===== RECORDS TO USE =====
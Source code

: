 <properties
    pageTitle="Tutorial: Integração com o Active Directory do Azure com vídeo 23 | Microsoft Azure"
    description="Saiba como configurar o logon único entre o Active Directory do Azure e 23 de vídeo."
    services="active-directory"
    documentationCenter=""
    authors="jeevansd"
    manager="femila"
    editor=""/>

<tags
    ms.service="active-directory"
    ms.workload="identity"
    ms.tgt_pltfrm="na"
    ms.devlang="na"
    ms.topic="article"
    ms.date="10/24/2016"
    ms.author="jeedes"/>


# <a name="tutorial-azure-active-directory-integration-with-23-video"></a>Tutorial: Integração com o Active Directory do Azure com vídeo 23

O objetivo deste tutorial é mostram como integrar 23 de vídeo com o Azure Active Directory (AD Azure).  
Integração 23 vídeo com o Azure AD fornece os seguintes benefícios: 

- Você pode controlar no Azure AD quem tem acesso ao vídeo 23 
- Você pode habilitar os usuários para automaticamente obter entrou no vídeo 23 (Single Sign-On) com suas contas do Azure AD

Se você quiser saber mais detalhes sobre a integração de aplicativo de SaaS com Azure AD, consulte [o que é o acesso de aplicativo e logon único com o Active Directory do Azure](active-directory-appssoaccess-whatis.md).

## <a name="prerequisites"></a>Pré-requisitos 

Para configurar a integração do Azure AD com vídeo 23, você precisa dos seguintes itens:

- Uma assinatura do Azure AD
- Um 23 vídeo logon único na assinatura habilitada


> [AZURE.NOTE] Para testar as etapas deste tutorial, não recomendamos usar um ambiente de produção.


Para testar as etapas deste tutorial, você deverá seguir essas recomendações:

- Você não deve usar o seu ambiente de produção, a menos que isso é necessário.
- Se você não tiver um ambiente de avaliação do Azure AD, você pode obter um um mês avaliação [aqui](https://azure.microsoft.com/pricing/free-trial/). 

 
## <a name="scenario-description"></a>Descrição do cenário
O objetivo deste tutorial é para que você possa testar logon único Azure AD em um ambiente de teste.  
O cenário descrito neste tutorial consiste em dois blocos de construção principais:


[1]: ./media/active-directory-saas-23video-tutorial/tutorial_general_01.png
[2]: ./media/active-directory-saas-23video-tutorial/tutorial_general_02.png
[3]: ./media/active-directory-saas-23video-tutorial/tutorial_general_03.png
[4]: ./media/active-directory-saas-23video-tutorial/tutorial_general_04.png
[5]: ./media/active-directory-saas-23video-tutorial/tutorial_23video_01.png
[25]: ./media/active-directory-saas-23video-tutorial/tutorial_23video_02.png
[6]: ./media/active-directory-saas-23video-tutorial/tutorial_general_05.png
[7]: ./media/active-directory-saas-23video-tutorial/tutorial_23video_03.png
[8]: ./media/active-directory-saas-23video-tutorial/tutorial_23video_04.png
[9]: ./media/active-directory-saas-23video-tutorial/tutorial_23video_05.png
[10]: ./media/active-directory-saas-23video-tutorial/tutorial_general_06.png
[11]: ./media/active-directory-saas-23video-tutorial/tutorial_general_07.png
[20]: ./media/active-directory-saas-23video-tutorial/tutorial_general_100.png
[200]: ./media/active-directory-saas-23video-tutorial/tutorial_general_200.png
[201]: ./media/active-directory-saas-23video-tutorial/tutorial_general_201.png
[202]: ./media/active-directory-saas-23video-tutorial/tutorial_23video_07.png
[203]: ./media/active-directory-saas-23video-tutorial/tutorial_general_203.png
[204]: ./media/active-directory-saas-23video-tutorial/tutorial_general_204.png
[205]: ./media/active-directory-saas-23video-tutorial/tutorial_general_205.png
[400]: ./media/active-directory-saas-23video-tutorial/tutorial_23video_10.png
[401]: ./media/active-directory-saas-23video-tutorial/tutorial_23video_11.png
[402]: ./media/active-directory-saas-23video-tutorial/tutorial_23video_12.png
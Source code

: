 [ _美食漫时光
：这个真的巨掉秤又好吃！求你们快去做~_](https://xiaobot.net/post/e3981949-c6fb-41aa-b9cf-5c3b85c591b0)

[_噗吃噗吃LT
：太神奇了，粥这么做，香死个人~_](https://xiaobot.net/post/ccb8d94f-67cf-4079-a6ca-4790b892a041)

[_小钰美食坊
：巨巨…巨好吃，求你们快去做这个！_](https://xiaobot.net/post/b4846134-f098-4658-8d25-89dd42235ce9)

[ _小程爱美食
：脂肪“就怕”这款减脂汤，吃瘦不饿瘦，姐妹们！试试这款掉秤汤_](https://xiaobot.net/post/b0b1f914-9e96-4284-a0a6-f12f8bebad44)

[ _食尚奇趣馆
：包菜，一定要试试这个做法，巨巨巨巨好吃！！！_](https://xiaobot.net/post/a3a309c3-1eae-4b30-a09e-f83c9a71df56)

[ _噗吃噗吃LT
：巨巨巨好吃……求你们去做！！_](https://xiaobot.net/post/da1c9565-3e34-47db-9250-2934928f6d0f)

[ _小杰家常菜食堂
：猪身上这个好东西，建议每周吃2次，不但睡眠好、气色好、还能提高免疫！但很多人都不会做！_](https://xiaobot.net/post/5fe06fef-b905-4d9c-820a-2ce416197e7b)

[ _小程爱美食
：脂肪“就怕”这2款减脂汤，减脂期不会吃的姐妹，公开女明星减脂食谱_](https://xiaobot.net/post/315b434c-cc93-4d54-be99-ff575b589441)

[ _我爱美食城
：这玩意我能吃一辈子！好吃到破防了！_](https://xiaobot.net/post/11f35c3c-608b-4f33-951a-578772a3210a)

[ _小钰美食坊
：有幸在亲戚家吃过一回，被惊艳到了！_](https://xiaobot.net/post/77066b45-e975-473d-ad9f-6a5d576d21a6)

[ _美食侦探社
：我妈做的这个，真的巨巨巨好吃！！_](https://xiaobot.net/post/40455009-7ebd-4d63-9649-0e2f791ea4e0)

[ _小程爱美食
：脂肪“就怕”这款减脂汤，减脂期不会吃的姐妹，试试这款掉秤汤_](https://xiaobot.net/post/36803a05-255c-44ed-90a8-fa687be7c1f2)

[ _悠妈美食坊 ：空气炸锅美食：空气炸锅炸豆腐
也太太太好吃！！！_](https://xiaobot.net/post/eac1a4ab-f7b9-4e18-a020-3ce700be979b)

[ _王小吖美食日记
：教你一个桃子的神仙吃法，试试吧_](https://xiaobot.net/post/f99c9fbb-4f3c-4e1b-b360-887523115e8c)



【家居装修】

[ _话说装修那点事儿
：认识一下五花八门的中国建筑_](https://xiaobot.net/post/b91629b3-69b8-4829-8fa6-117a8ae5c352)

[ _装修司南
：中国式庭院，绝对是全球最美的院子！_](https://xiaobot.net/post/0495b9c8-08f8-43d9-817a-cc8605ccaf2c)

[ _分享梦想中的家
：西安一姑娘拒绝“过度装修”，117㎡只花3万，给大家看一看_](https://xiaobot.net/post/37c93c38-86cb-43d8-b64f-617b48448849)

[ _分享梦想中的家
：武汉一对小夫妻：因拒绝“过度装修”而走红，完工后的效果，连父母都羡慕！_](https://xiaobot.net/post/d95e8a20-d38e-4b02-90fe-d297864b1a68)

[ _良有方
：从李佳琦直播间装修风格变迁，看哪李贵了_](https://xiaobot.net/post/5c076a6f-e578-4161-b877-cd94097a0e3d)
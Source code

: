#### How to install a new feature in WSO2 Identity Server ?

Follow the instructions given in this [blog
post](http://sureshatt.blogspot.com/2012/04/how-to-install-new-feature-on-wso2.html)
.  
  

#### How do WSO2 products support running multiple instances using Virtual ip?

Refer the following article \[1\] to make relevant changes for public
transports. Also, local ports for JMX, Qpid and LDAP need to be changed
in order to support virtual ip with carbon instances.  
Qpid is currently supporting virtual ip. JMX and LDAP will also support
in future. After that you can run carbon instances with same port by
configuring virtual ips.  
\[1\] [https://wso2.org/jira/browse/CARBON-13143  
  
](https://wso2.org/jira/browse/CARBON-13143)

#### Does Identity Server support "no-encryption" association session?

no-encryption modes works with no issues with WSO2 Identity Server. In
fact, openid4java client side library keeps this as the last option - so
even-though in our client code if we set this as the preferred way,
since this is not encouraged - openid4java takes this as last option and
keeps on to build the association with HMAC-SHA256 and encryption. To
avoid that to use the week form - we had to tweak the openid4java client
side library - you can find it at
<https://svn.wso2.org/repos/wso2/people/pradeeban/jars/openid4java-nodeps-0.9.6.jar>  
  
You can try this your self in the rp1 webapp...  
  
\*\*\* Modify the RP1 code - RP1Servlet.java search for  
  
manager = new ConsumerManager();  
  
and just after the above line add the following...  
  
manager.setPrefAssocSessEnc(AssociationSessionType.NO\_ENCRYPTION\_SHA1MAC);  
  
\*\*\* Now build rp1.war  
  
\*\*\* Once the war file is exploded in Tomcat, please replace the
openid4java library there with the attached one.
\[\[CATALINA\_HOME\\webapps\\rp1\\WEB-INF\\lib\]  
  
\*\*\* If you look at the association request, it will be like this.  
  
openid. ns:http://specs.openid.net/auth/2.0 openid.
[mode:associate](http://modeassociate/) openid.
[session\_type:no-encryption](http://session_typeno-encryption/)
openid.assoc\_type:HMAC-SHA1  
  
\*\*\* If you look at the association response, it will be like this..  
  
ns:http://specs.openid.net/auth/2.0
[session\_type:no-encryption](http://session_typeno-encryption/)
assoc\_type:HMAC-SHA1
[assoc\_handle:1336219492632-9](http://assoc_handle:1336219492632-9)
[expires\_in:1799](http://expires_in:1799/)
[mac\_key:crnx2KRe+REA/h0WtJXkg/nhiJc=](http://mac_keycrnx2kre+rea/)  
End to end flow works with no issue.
=====
**REQUIRED WORK:**
Where the listing above has a line with "no-encryption modes works", start there, and output every line exactly through the line with "RP1Servlet.java search for", which is also included.

**ANSWER SECTION:**
no-encryption modes works with no issues with WSO2 Identity Server. In
fact, openid4java client side library keeps this as the last option - so
even-though in our client code if we set this as the preferred way,
since this is not encouraged - openid4java takes this as last option and
keeps on to build the association with HMAC-SHA256 and encryption. To
avoid that to use the week form - we had to tweak the openid4java client
side library - you can find it at
<https://svn.wso2.org/repos/wso2/people/pradeeban/jars/openid4java-nodeps-0.9.6.jar>  
  
You can try this your self in the rp1 webapp...  
  
\*\*\* Modify the RP1 code - RP1Servlet.java search for  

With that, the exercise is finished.